TASK: In the entries below, find each line where the word "from" appears and give only the total count of such lines.

-- RECORDS SUPPLIED follows --

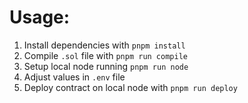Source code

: # Usage:

1. Install dependencies with `pnpm install`
2. Compile `.sol` file with `pnpm run compile`
3. Setup local node running `pnpm run node`
4. Adjust values in `.env` file
5. Deploy contract on local node with `pnpm run deploy`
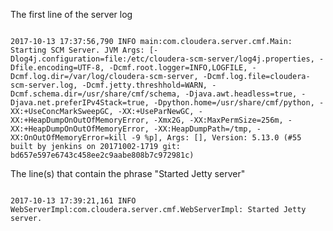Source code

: <p>The first line of the server log</p>

<pre><code>
2017-10-13 17:37:56,790 INFO main:com.cloudera.server.cmf.Main: Starting SCM Server. JVM Args: [-Dlog4j.configuration=file:/etc/cloudera-scm-server/log4j.properties, -Dfile.encoding=UTF-8, -Dcmf.root.logger=INFO,LOGFILE, -Dcmf.log.dir=/var/log/cloudera-scm-server, -Dcmf.log.file=cloudera-scm-server.log, -Dcmf.jetty.threshhold=WARN, -Dcmf.schema.dir=/usr/share/cmf/schema, -Djava.awt.headless=true, -Djava.net.preferIPv4Stack=true, -Dpython.home=/usr/share/cmf/python, -XX:+UseConcMarkSweepGC, -XX:+UseParNewGC, -XX:+HeapDumpOnOutOfMemoryError, -Xmx2G, -XX:MaxPermSize=256m, -XX:+HeapDumpOnOutOfMemoryError, -XX:HeapDumpPath=/tmp, -XX:OnOutOfMemoryError=kill -9 %p], Args: [], Version: 5.13.0 (#55 built by jenkins on 20171002-1719 git: bd657e597e6743c458ee2c9aabe808b7c972981c)
</code></pre>

<p>The line(s) that contain the phrase "Started Jetty server"</p>

<pre><code>
2017-10-13 17:39:21,161 INFO WebServerImpl:com.cloudera.server.cmf.WebServerImpl: Started Jetty server.
</code></pre>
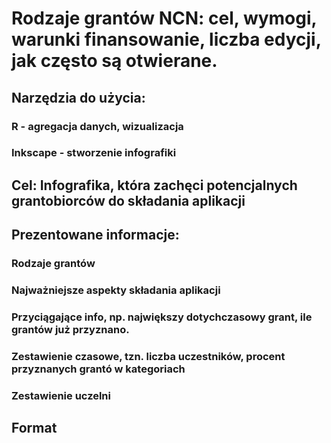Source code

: # Rodzaje grantów NCN: cel, wymogi, warunki finansowanie, liczba edycji, jak często są otwierane.

## Narzędzia do użycia:

### R - agregacja danych, wizualizacja
### Inkscape - stworzenie infografiki

## Cel: Infografika, która zachęci potencjalnych grantobiorców do składania aplikacji

## Prezentowane informacje: 

### Rodzaje grantów
### Najważniejsze aspekty składania aplikacji
### Przyciągające info, np. największy dotychczasowy grant, ile grantów już przyznano.
### Zestawienie czasowe, tzn. liczba uczestników, procent przyznanych grantó w kategoriach
### Zestawienie uczelni

## Format
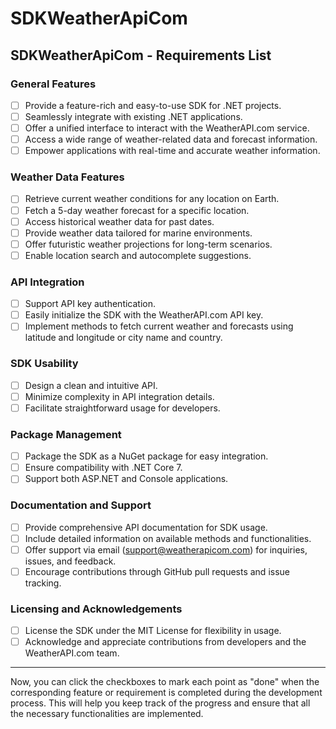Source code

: # SDKWeatherApiCom

## SDKWeatherApiCom - Requirements List

### General Features

- [ ] Provide a feature-rich and easy-to-use SDK for .NET projects.
- [ ] Seamlessly integrate with existing .NET applications.
- [ ] Offer a unified interface to interact with the WeatherAPI.com service.
- [ ] Access a wide range of weather-related data and forecast information.
- [ ] Empower applications with real-time and accurate weather information.

### Weather Data Features

- [ ] Retrieve current weather conditions for any location on Earth.
- [ ] Fetch a 5-day weather forecast for a specific location.
- [ ] Access historical weather data for past dates.
- [ ] Provide weather data tailored for marine environments.
- [ ] Offer futuristic weather projections for long-term scenarios.
- [ ] Enable location search and autocomplete suggestions.

### API Integration

- [ ] Support API key authentication.
- [ ] Easily initialize the SDK with the WeatherAPI.com API key.
- [ ] Implement methods to fetch current weather and forecasts using latitude and longitude or city name and country.

### SDK Usability

- [ ] Design a clean and intuitive API.
- [ ] Minimize complexity in API integration details.
- [ ] Facilitate straightforward usage for developers.

### Package Management

- [ ] Package the SDK as a NuGet package for easy integration.
- [ ] Ensure compatibility with .NET Core 7.
- [ ] Support both ASP.NET and Console applications.

### Documentation and Support

- [ ] Provide comprehensive API documentation for SDK usage.
- [ ] Include detailed information on available methods and functionalities.
- [ ] Offer support via email (support@weatherapicom.com) for inquiries, issues, and feedback.
- [ ] Encourage contributions through GitHub pull requests and issue tracking.

### Licensing and Acknowledgements

- [ ] License the SDK under the MIT License for flexibility in usage.
- [ ] Acknowledge and appreciate contributions from developers and the WeatherAPI.com team.

---

Now, you can click the checkboxes to mark each point as "done" when the corresponding feature or requirement is completed during the development process. This will help you keep track of the progress and ensure that all the necessary functionalities are implemented.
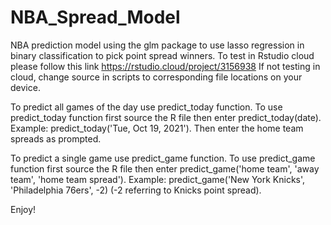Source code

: # NBA_Spread_Model
NBA prediction model using the glm package to use lasso regression in binary classification to pick point spread winners.
To test in Rstudio cloud please follow this link https://rstudio.cloud/project/3156938
If not testing in cloud, change source in scripts to corresponding file locations on your device.

To predict all games of the day use predict_today function.
To use predict_today function first source the R file then enter predict_today(date).
Example: predict_today('Tue, Oct 19, 2021').
Then enter the home team spreads as prompted.

To predict a single game use predict_game function.
To use predict_game function first source the R file then enter predict_game('home team', 'away team', 'home team spread').
Example: predict_game('New York Knicks', 'Philadelphia 76ers', -2) (-2 referring to Knicks point spread).

Enjoy!
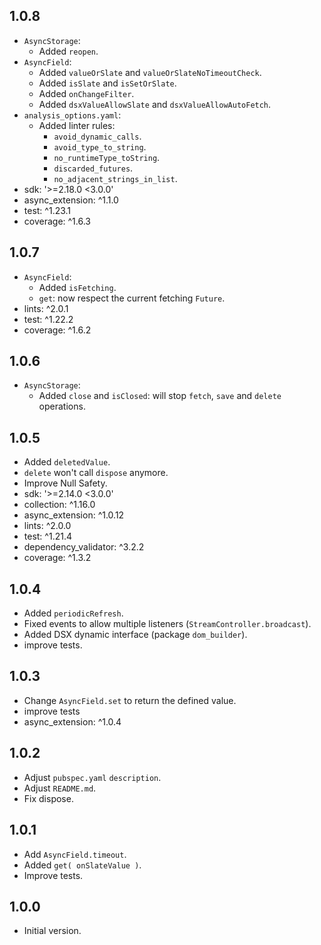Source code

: ## 1.0.8

- `AsyncStorage`:
  - Added `reopen`.
- `AsyncField`:
  - Added `valueOrSlate` and `valueOrSlateNoTimeoutCheck`.
  - Added `isSlate` and `isSetOrSlate`.
  - Added `onChangeFilter`.
  - Added `dsxValueAllowSlate` and `dsxValueAllowAutoFetch`.
- `analysis_options.yaml`:
  - Added linter rules:
    - `avoid_dynamic_calls`.
    - `avoid_type_to_string`.
    - `no_runtimeType_toString`.
    - `discarded_futures`.
    - `no_adjacent_strings_in_list`.
- sdk: '>=2.18.0 <3.0.0'
- async_extension: ^1.1.0
- test: ^1.23.1
- coverage: ^1.6.3

## 1.0.7

- `AsyncField`:
  - Added `isFetching`.
  - `get`: now respect the current fetching `Future`.
- lints: ^2.0.1
- test: ^1.22.2
- coverage: ^1.6.2

## 1.0.6

- `AsyncStorage`:
  - Added `close` and `isClosed`:
    will stop `fetch`, `save` and `delete` operations.

## 1.0.5

- Added `deletedValue`.
- `delete` won't call `dispose` anymore.
- Improve Null Safety.
- sdk: '>=2.14.0 <3.0.0'
- collection: ^1.16.0
- async_extension: ^1.0.12
- lints: ^2.0.0
- test: ^1.21.4
- dependency_validator: ^3.2.2
- coverage: ^1.3.2

## 1.0.4

- Added `periodicRefresh`.
- Fixed events to allow multiple listeners (`StreamController.broadcast`).
- Added DSX dynamic interface (package `dom_builder`).
- improve tests.

## 1.0.3

- Change `AsyncField.set` to return the defined value.
- improve tests
- async_extension: ^1.0.4

## 1.0.2

- Adjust `pubspec.yaml` `description`.
- Adjust `README.md`.
- Fix dispose.

## 1.0.1

- Add `AsyncField.timeout`.
- Added `get( onSlateValue )`.
- Improve tests.

## 1.0.0

- Initial version.
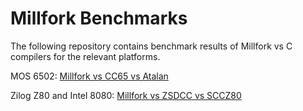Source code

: # Millfork Benchmarks

The following repository contains benchmark results of Millfork vs C compilers for the relevant platforms.

MOS 6502: [Millfork vs CC65 vs Atalan](./6502)

Zilog Z80 and Intel 8080: [Millfork vs ZSDCC vs SCCZ80](./z80+8080)

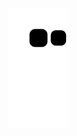 <!-- <div >
  <img height="180em" src="https://github-readme-stats.vercel.app/api?username=eduardom-go&show_icons=true&theme=dark&include_all_commits=true&count_private=true"/>
  <img height="180em" src="https://github-readme-stats.vercel.app/api/top-langs/?username=eduardom-go&theme=dark&layout=compact&langs_count=7"/>
</div><br> -->

![snake svg](https://github.com/eduardom-go/eduardom-go/blob/output/github-contribution-grid-snake.svg)

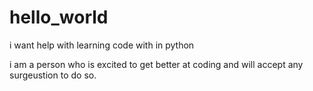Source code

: # hello_world
i want help with learning code with in python



i am a person who is excited to get better at coding and  will accept any surgeustion to do so.

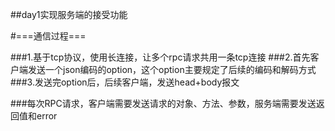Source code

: ##day1实现服务端的接受功能



#===通信过程===

###1.基于tcp协议，使用长连接，让多个rpc请求共用一条tcp连接
###2.首先客户端发送一个json编码的option，这个option主要规定了后续的编码和解码方式
###3.发送完option后，后续客户端，发送head+body报文

###每次RPC请求，客户端需要发送请求的对象、方法、参数，服务端需要发送返回值和error


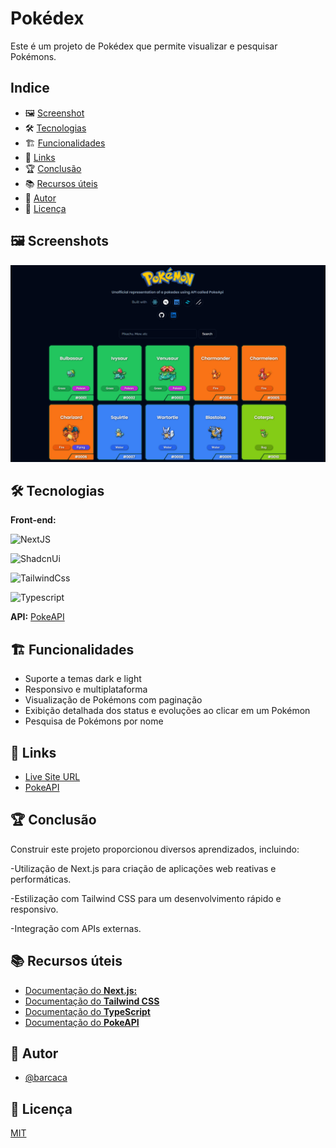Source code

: # Pokédex

Este é um projeto de Pokédex que permite visualizar e pesquisar Pokémons.

## Indice

- 🖼️ [Screenshot](#-#screenshot)
- 🛠️ [Tecnologias](#-tecnologias)
- 🏗️ [Funcionalidades](#-funcionalidades)
- 🔗 [Links](#-links)
- 🏆 [Conclusão](#-conclusão)
- 📚 [Recursos úteis](#-recursos-úteis)
- 👤 [Autor](#-autor)
- 📜 [Licença](#-licença)

## 🖼️ Screenshots

![Desktop](/public//screenshot-desktop.png)

## 🛠️ Tecnologias

**Front-end:**

![NextJS](https://img.shields.io/badge/NextJS-%23000?style=for-the-badge&logo=nextdotjs&logoColor=%23fff)

![ShadcnUi](https://img.shields.io/badge/ShadcnUi-%23000000?style=for-the-badge&logo=shadcnui&logoColor=%23fff)

![TailwindCss](https://img.shields.io/badge/Tailwind-%2306B6D4?style=for-the-badge&logo=tailwindcss&logoColor=%23fff)

![Typescript](https://img.shields.io/badge/Typescript-%233178C6?style=for-the-badge&logo=typescript&logoColor=%23fff)

**API:** [PokeAPI](https://pokeapi.co/)

## 🏗️ Funcionalidades

- Suporte a temas dark e light
- Responsivo e multiplataforma
- Visualização de Pokémons com paginação
- Exibição detalhada dos status e evoluções ao clicar em um Pokémon
- Pesquisa de Pokémons por nome

## 🔗 Links

- [Live Site URL](https://pokedex-barcaca.vercel.app)
- [PokeAPI](https://pokeapi.co/)

## 🏆 Conclusão

Construir este projeto proporcionou diversos aprendizados, incluindo:

-Utilização de Next.js para criação de aplicações web reativas e performáticas.

-Estilização com Tailwind CSS para um desenvolvimento rápido e responsivo.

-Integração com APIs externas.

## 📚 Recursos úteis

- [Documentação do **Next.js:**](https://nextjs.org/docs)
- [Documentação do **Tailwind CSS**](https://tailwindcss.com/docs)
- [Documentação do **TypeScript**](https://www.typescriptlang.org/docs/)
- [Documentação do **PokeAPI**](https://pokeapi.co/docs/v2)

## 👤 Autor

- [@barcaca](https://www.github.com/barcaca)

## 📜 Licença

[MIT](https://github.com/barcaca/pokedex-barcaca/blob/main/LICENSE)
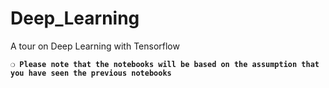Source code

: # Deep_Learning
A tour on Deep Learning with Tensorflow

__`❍ Please note that the notebooks will be based on the assumption that you have seen the previous notebooks`__
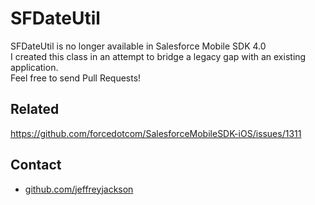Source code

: # SFDateUtil

SFDateUtil is no longer available in Salesforce Mobile SDK 4.0 <br> I created this class in an attempt to bridge a legacy gap with an existing application. <br>  Feel free to send Pull Requests!

## Related

https://github.com/forcedotcom/SalesforceMobileSDK-iOS/issues/1311

## Contact

- [github.com/jeffreyjackson](https://github.com/jeffreyjackson)
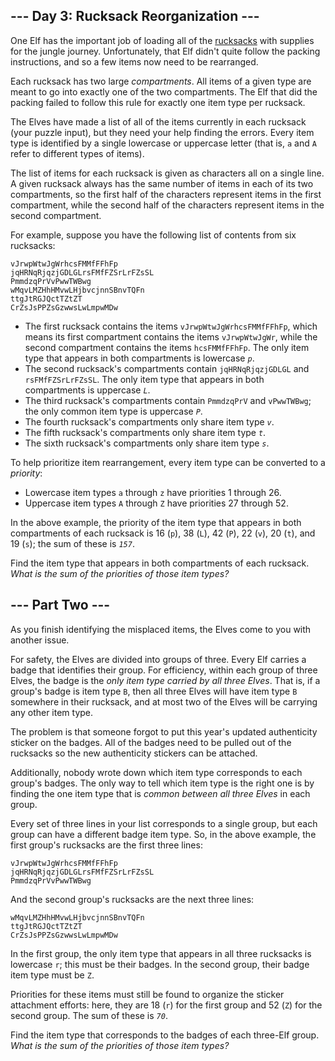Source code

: ## --- Day 3: Rucksack Reorganization ---

One Elf has the important job of loading all of the
<a href="https://en.wikipedia.org/wiki/Rucksack"
target="_blank">rucksacks</a> with supplies for the <span
title="Where there's jungle, there's hijinxs.">jungle</span> journey.
Unfortunately, that Elf didn't quite follow the packing instructions,
and so a few items now need to be rearranged.

Each rucksack has two large *compartments*. All items of a given type
are meant to go into exactly one of the two compartments. The Elf that
did the packing failed to follow this rule for exactly one item type per
rucksack.

The Elves have made a list of all of the items currently in each
rucksack (your puzzle input), but they need your help finding the
errors. Every item type is identified by a single lowercase or uppercase
letter (that is, `a` and `A` refer to different types of items).

The list of items for each rucksack is given as characters all on a
single line. A given rucksack always has the same number of items in
each of its two compartments, so the first half of the characters
represent items in the first compartment, while the second half of the
characters represent items in the second compartment.

For example, suppose you have the following list of contents from six
rucksacks:

    vJrwpWtwJgWrhcsFMMfFFhFp
    jqHRNqRjqzjGDLGLrsFMfFZSrLrFZsSL
    PmmdzqPrVvPwwTWBwg
    wMqvLMZHhHMvwLHjbvcjnnSBnvTQFn
    ttgJtRGJQctTZtZT
    CrZsJsPPZsGzwwsLwLmpwMDw

- The first rucksack contains the items `vJrwpWtwJgWrhcsFMMfFFhFp`,
  which means its first compartment contains the items `vJrwpWtwJgWr`,
  while the second compartment contains the items `hcsFMMfFFhFp`. The
  only item type that appears in both compartments is lowercase *`p`*.
- The second rucksack's compartments contain `jqHRNqRjqzjGDLGL` and
  `rsFMfFZSrLrFZsSL`. The only item type that appears in both
  compartments is uppercase *`L`*.
- The third rucksack's compartments contain `PmmdzqPrV` and `vPwwTWBwg`;
  the only common item type is uppercase *`P`*.
- The fourth rucksack's compartments only share item type *`v`*.
- The fifth rucksack's compartments only share item type *`t`*.
- The sixth rucksack's compartments only share item type *`s`*.

To help prioritize item rearrangement, every item type can be converted
to a *priority*:

- Lowercase item types `a` through `z` have priorities 1 through 26.
- Uppercase item types `A` through `Z` have priorities 27 through 52.

In the above example, the priority of the item type that appears in both
compartments of each rucksack is 16 (`p`), 38 (`L`), 42 (`P`), 22 (`v`),
20 (`t`), and 19 (`s`); the sum of these is *`157`*.

Find the item type that appears in both compartments of each rucksack.
*What is the sum of the priorities of those item types?*

## --- Part Two ---

As you finish identifying the misplaced items, the Elves come to you
with another issue.

For safety, the Elves are divided into groups of three. Every Elf
carries a badge that identifies their group. For efficiency, within each
group of three Elves, the badge is the *only item type carried by all
three Elves*. That is, if a group's badge is item type `B`, then all
three Elves will have item type `B` somewhere in their rucksack, and at
most two of the Elves will be carrying any other item type.

The problem is that someone forgot to put this year's updated
authenticity sticker on the badges. All of the badges need to be pulled
out of the rucksacks so the new authenticity stickers can be attached.

Additionally, nobody wrote down which item type corresponds to each
group's badges. The only way to tell which item type is the right one is
by finding the one item type that is *common between all three Elves* in
each group.

Every set of three lines in your list corresponds to a single group, but
each group can have a different badge item type. So, in the above
example, the first group's rucksacks are the first three lines:

    vJrwpWtwJgWrhcsFMMfFFhFp
    jqHRNqRjqzjGDLGLrsFMfFZSrLrFZsSL
    PmmdzqPrVvPwwTWBwg

And the second group's rucksacks are the next three lines:

    wMqvLMZHhHMvwLHjbvcjnnSBnvTQFn
    ttgJtRGJQctTZtZT
    CrZsJsPPZsGzwwsLwLmpwMDw

In the first group, the only item type that appears in all three
rucksacks is lowercase `r`; this must be their badges. In the second
group, their badge item type must be `Z`.

Priorities for these items must still be found to organize the sticker
attachment efforts: here, they are 18 (`r`) for the first group and 52
(`Z`) for the second group. The sum of these is *`70`*.

Find the item type that corresponds to the badges of each three-Elf
group. *What is the sum of the priorities of those item types?*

-- RECORDS SUPPLIED concluded --

TASK ANSWER: 2